Creates shaft elements with specified geometry and material properties.
"""
# Material Definition - Steel
steel = rs.Material(name="Steel", rho=7810, E=211e9, G_s=81.2e9)

# Shaft Geometry Parameters
shaft_length = 0.5  # [m]
shaft_diameter = 0.2  # [m]
num_elements = 5
element_length = shaft_length / num_elements

# Create shaft elements
shaft_elements = [
    rs.ShaftElement(
        L=element_length,
        idl=0.0,  # inner diameter (solid shaft)
        odl=shaft_diameter,
        material=steel,
        shear_effects=True,
        rotary_inertia=True,
        gyroscopic=True,
    )
    for _ in range(num_elements)
]

Example 3.6.1

Determine the natural frequencies and the mode shapes of the rigid rotor of Example 3.5.1 for the following:

(a) The horizontal and vertical support stiffnesses are 1.0 MN/m at bearing 1 and 1.3 MN/m at bearing 2 and the rotor spins at 4,000 rev/min.

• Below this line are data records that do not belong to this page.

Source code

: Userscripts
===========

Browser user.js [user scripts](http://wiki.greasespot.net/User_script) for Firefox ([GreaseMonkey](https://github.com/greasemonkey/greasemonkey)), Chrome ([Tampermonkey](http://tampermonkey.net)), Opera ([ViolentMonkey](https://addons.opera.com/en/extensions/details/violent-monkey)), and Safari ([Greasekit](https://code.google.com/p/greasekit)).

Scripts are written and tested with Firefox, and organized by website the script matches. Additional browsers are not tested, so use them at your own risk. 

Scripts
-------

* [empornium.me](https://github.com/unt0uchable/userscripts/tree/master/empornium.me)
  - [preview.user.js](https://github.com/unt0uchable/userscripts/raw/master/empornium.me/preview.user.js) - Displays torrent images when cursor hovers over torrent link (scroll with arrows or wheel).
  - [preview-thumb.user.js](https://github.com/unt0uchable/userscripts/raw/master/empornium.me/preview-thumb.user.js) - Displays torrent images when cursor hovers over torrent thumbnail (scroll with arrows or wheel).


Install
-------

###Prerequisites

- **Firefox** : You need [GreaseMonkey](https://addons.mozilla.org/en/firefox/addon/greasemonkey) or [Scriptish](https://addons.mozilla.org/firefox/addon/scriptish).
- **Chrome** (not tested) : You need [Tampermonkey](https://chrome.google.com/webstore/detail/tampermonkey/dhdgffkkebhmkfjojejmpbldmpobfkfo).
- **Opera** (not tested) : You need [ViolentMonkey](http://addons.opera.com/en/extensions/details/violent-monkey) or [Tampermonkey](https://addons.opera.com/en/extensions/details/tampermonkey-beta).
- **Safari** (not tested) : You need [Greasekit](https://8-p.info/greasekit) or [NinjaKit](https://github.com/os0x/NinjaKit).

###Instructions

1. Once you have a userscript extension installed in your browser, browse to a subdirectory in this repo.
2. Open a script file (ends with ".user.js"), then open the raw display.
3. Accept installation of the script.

(b) The horizontal and vertical support stiffnesses are 1.0 and 1.1 MN/m, respectively, at bearing 1, and 1.3 and 1.4 MN/m, respectively, at bearing 2. Note that the bearings are anisotropic. Obtain the natural frequencies and mode shapes when the rotor is stationary and also rotating at 4,000 and 8,000 rev/min.

Rotor assembly

"""
Creates rotor assemblies for each case.
"""

# Bearing configuration for case (a)
bearings_a = [
    rs.BearingElement(n=0, kxx=1.0e6, kyy=1.0e6, cxx=0),  # Bearing 1
    rs.BearingElement(n=5, kxx=1.3e6, kyy=1.3e6, cxx=0),  # Bearing 2
]

# Bearing configuration for case (b)
bearings_b = [
    rs.BearingElement(n=0, kxx=1.0e6, kyy=1.1e6, cxx=0),  # Bearing 1 (anisotropic)
    rs.BearingElement(n=5, kxx=1.3e6, kyy=1.4e6, cxx=0),  # Bearing 2 (anisotropic)
]

# Create rotor assembly for case (a)
rotor_a = rs.Rotor(shaft_elements=shaft_elements, bearing_elements=bearings_a)

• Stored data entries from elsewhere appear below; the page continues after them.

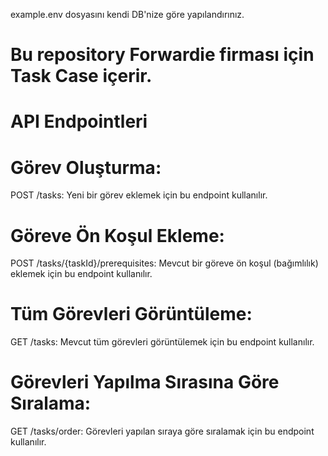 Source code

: example.env dosyasını kendi DB'nize göre yapılandırınız.

# Bu repository  Forwardie firması için Task Case içerir.

# API Endpointleri
# Görev Oluşturma:

POST /tasks: Yeni bir görev eklemek için bu endpoint kullanılır.
 # Göreve Ön Koşul Ekleme:

POST /tasks/{taskId}/prerequisites: Mevcut bir göreve ön koşul (bağımlılık) eklemek için bu endpoint kullanılır.

# Tüm Görevleri Görüntüleme:

GET /tasks: Mevcut tüm görevleri görüntülemek için bu endpoint kullanılır.


# Görevleri Yapılma Sırasına Göre Sıralama:

GET /tasks/order: Görevleri yapılan sıraya göre sıralamak için bu endpoint kullanılır.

# Create rotor assembly for case (b)
rotor_b = rs.Rotor(shaft_elements=shaft_elements, bearing_elements=bearings_b)

# Plot rotor configuration for case (a), same as case (b)
rotor_a.plot_rotor().show()

Case (a) analyze

"""
Analyzes case (a) from Example 3.6.1:
- Isotropic bearings (same stiffness in x and y directions)
- Rotor speed: 4000 RPM
"""
# Run modal analysis at 4000 rpm
modal_results_a = rotor_a.run_modal(speed=Q_(4000, "RPM"), num_modes=8)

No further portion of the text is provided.